Records:
________

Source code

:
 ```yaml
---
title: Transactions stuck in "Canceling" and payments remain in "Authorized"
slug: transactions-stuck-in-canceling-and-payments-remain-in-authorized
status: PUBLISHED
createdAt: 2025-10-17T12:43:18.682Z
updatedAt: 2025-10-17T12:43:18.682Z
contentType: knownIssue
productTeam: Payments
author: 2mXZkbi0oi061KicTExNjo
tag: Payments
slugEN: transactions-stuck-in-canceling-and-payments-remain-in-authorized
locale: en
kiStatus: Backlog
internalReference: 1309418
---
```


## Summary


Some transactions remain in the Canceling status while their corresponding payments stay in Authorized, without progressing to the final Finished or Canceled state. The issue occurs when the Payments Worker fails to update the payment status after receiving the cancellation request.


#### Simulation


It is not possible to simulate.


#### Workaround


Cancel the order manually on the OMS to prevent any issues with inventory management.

________

Exercise:
Reproduce every entry exactly, with nothing added or dropped.

Solution to this problem:
Source code

:
 ```yaml
---
title: Transactions stuck in "Canceling" and payments remain in "Authorized"
slug: transactions-stuck-in-canceling-and-payments-remain-in-authorized
status: PUBLISHED
createdAt: 2025-10-17T12:43:18.682Z
updatedAt: 2025-10-17T12:43:18.682Z
contentType: knownIssue
productTeam: Payments
author: 2mXZkbi0oi061KicTExNjo
tag: Payments
slugEN: transactions-stuck-in-canceling-and-payments-remain-in-authorized
locale: en
kiStatus: Backlog
internalReference: 1309418
---
```


## Summary


Some transactions remain in the Canceling status while their corresponding payments stay in Authorized, without progressing to the final Finished or Canceled state. The issue occurs when the Payments Worker fails to update the payment status after receiving the cancellation request.


#### Simulation


It is not possible to simulate.


#### Workaround


Cancel the order manually on the OMS to prevent any issues with inventory management.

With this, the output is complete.